◆ Dataset excerpts ◆
<<<<

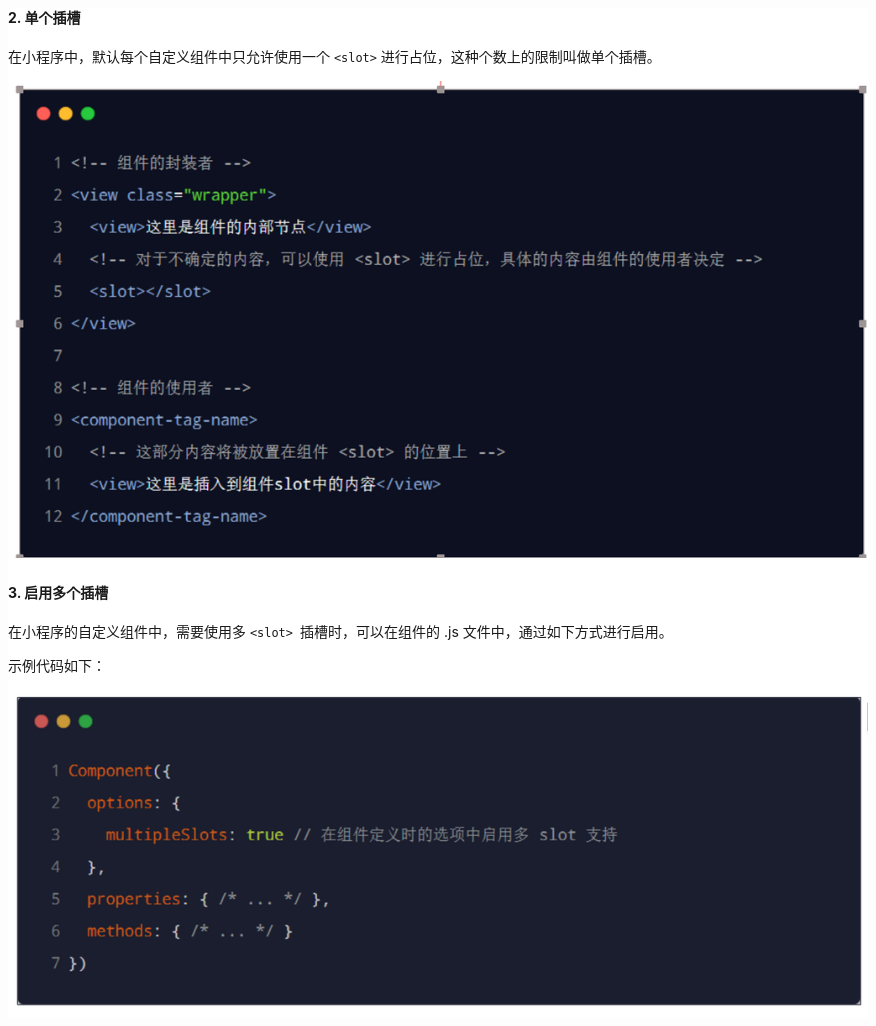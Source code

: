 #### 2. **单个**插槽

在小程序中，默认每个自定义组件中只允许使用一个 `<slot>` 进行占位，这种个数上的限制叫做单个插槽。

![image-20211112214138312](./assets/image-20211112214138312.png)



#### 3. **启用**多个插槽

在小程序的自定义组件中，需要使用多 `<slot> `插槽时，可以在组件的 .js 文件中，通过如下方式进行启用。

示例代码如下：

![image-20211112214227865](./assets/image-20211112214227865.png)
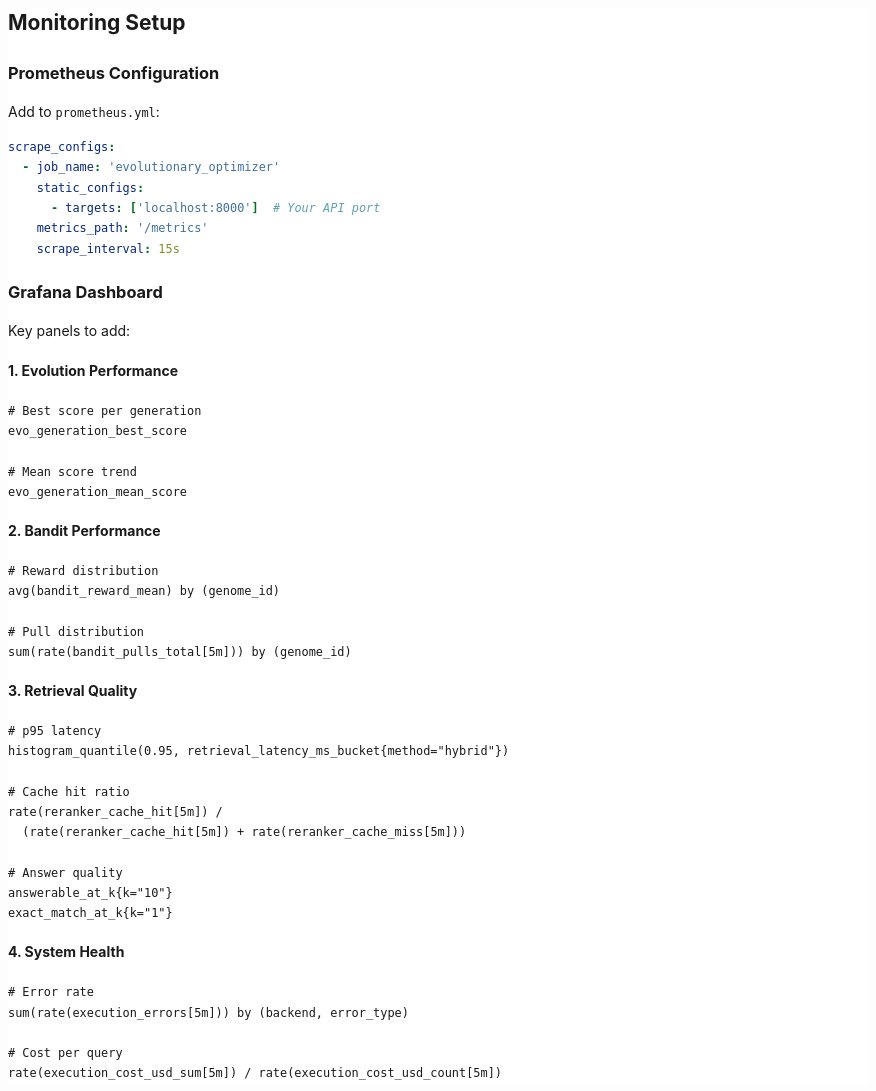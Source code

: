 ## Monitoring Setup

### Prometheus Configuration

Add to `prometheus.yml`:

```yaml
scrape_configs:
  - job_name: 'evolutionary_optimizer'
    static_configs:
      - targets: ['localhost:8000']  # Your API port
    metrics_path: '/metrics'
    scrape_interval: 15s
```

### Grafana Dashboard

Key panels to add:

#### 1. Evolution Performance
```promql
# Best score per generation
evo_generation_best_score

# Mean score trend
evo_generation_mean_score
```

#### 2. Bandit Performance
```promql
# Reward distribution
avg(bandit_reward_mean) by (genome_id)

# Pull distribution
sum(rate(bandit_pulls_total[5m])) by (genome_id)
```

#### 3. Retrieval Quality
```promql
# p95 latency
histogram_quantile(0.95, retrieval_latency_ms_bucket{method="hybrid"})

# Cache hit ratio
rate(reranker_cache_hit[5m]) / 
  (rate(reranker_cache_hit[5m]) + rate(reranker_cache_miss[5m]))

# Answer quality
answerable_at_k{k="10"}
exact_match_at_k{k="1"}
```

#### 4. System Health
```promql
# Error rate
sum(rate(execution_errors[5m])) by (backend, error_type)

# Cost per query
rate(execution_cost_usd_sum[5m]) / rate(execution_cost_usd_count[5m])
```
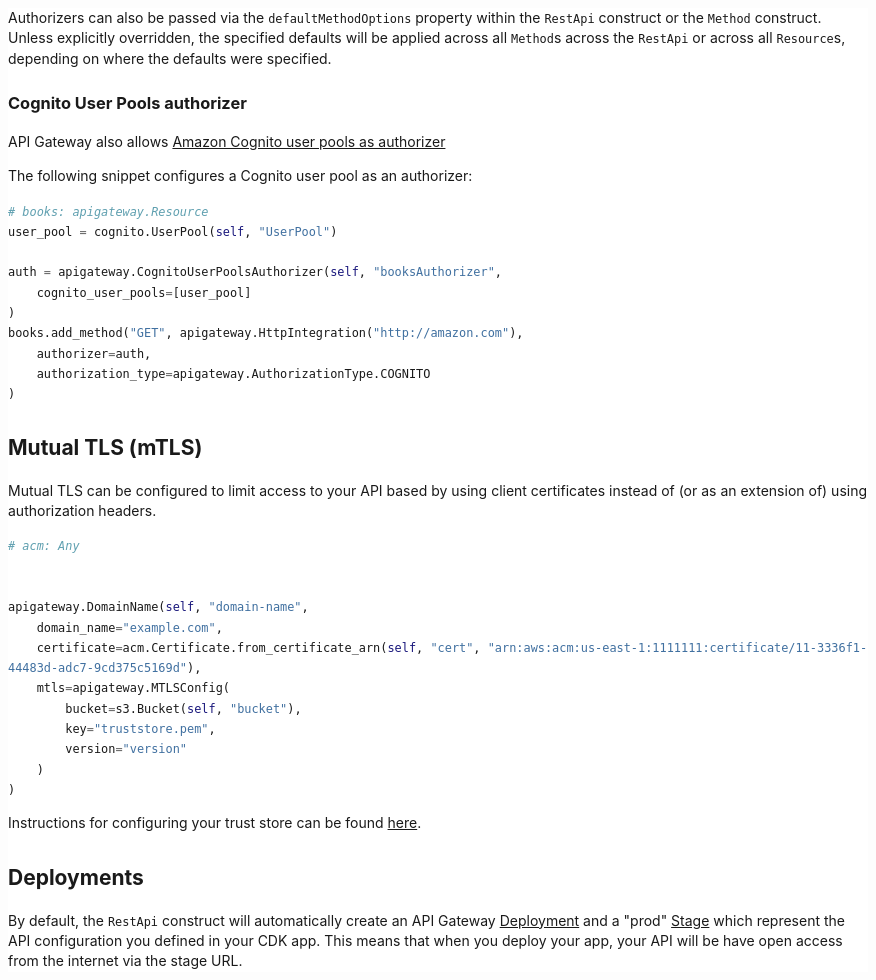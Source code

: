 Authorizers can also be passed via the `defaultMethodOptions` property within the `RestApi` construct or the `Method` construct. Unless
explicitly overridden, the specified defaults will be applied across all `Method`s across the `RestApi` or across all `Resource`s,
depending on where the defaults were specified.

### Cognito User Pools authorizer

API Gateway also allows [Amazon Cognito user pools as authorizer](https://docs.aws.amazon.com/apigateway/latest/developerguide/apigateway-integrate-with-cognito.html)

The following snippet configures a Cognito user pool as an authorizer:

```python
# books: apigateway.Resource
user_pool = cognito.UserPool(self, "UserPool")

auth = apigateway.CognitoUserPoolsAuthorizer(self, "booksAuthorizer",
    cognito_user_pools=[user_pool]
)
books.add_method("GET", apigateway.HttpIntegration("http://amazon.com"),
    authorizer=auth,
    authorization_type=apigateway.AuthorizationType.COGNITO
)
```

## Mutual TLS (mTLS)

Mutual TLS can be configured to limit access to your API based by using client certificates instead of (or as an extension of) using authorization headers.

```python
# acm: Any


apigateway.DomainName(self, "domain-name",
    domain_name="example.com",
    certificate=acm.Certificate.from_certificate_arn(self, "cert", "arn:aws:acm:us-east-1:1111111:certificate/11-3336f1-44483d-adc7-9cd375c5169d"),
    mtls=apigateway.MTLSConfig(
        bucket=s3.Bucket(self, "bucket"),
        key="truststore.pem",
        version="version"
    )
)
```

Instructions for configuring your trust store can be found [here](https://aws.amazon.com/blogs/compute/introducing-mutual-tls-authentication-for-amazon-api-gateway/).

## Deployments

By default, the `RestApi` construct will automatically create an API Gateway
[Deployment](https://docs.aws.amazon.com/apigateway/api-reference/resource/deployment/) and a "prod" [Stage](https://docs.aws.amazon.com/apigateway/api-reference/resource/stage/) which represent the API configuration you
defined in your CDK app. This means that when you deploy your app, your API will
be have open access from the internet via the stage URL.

>>>>
<<<<

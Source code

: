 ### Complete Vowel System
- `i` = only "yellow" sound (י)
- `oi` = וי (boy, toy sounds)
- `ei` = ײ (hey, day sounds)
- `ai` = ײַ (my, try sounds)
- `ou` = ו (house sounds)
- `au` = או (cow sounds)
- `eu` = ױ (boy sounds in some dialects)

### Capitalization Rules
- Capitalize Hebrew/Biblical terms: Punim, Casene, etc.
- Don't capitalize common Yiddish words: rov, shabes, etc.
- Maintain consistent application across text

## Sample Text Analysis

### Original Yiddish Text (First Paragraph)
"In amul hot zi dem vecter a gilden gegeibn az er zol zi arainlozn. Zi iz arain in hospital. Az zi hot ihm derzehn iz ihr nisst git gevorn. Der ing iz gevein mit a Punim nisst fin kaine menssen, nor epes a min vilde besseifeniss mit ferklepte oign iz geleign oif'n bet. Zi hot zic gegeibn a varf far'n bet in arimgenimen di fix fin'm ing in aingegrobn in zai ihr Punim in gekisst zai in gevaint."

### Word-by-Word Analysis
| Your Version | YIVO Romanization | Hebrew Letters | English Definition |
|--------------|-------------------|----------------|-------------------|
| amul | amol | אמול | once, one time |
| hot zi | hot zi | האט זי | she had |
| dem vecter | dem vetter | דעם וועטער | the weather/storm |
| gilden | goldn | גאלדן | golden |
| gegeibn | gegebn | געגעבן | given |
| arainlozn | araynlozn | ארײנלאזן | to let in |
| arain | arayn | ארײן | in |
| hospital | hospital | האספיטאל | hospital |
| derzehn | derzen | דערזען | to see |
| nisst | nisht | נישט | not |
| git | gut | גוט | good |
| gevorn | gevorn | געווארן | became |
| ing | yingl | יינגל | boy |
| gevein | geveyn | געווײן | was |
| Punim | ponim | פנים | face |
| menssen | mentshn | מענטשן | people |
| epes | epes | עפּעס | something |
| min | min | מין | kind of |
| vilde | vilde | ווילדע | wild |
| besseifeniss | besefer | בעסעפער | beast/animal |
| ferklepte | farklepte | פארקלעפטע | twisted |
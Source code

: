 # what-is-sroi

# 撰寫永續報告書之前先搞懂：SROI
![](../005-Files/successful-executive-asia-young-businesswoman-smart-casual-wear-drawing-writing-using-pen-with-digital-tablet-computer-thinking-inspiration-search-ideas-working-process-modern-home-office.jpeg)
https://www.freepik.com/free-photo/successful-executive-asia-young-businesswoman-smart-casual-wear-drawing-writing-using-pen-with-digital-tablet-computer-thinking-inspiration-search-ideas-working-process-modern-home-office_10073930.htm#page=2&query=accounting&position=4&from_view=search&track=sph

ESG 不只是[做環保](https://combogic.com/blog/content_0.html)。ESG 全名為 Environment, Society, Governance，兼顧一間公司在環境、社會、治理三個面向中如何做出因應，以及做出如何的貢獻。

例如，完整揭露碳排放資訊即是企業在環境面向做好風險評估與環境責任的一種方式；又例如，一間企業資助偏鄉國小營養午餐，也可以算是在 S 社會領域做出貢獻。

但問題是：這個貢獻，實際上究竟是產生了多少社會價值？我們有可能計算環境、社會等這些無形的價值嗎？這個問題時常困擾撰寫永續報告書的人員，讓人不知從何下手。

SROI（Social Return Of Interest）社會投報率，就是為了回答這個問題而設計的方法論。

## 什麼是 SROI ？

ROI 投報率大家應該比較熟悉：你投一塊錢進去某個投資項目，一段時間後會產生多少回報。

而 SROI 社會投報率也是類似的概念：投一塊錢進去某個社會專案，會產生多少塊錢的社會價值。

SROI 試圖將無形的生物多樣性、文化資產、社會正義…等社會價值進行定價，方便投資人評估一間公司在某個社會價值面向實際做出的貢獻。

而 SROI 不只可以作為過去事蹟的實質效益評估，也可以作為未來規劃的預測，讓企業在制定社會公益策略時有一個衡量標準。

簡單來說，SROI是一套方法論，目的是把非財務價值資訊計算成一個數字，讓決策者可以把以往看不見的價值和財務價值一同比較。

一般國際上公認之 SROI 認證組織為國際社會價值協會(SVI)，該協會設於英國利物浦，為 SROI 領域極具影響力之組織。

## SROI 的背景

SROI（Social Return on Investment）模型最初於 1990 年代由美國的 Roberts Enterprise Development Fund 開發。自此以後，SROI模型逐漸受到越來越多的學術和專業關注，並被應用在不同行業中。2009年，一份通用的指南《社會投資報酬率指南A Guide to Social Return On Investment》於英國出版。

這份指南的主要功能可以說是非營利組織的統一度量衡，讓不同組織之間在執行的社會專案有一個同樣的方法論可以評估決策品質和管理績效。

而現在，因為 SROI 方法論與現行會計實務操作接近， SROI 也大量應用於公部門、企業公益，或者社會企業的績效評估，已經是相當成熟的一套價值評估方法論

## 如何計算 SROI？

>>>>

Out of the listing above, reproduce exactly the lines from the one with "פנים | face |" up to and including the one with "## 如何計算 SROI？".

| Punim | ponim | פנים | face |
| menssen | mentshn | מענטשן | people |
| epes | epes | עפּעס | something |
| min | min | מין | kind of |
| vilde | vilde | ווילדע | wild |
| besseifeniss | besefer | בעסעפער | beast/animal |
| ferklepte | farklepte | פארקלעפטע | twisted |
Source code

: # what-is-sroi

# 撰寫永續報告書之前先搞懂：SROI
![](../005-Files/successful-executive-asia-young-businesswoman-smart-casual-wear-drawing-writing-using-pen-with-digital-tablet-computer-thinking-inspiration-search-ideas-working-process-modern-home-office.jpeg)
https://www.freepik.com/free-photo/successful-executive-asia-young-businesswoman-smart-casual-wear-drawing-writing-using-pen-with-digital-tablet-computer-thinking-inspiration-search-ideas-working-process-modern-home-office_10073930.htm#page=2&query=accounting&position=4&from_view=search&track=sph

ESG 不只是[做環保](https://combogic.com/blog/content_0.html)。ESG 全名為 Environment, Society, Governance，兼顧一間公司在環境、社會、治理三個面向中如何做出因應，以及做出如何的貢獻。

例如，完整揭露碳排放資訊即是企業在環境面向做好風險評估與環境責任的一種方式；又例如，一間企業資助偏鄉國小營養午餐，也可以算是在 S 社會領域做出貢獻。

但問題是：這個貢獻，實際上究竟是產生了多少社會價值？我們有可能計算環境、社會等這些無形的價值嗎？這個問題時常困擾撰寫永續報告書的人員，讓人不知從何下手。

SROI（Social Return Of Interest）社會投報率，就是為了回答這個問題而設計的方法論。

## 什麼是 SROI ？

ROI 投報率大家應該比較熟悉：你投一塊錢進去某個投資項目，一段時間後會產生多少回報。

而 SROI 社會投報率也是類似的概念：投一塊錢進去某個社會專案，會產生多少塊錢的社會價值。

SROI 試圖將無形的生物多樣性、文化資產、社會正義…等社會價值進行定價，方便投資人評估一間公司在某個社會價值面向實際做出的貢獻。

而 SROI 不只可以作為過去事蹟的實質效益評估，也可以作為未來規劃的預測，讓企業在制定社會公益策略時有一個衡量標準。

簡單來說，SROI是一套方法論，目的是把非財務價值資訊計算成一個數字，讓決策者可以把以往看不見的價值和財務價值一同比較。

一般國際上公認之 SROI 認證組織為國際社會價值協會(SVI)，該協會設於英國利物浦，為 SROI 領域極具影響力之組織。

## SROI 的背景

SROI（Social Return on Investment）模型最初於 1990 年代由美國的 Roberts Enterprise Development Fund 開發。自此以後，SROI模型逐漸受到越來越多的學術和專業關注，並被應用在不同行業中。2009年，一份通用的指南《社會投資報酬率指南A Guide to Social Return On Investment》於英國出版。

這份指南的主要功能可以說是非營利組織的統一度量衡，讓不同組織之間在執行的社會專案有一個同樣的方法論可以評估決策品質和管理績效。

而現在，因為 SROI 方法論與現行會計實務操作接近， SROI 也大量應用於公部門、企業公益，或者社會企業的績效評估，已經是相當成熟的一套價值評估方法論

## 如何計算 SROI？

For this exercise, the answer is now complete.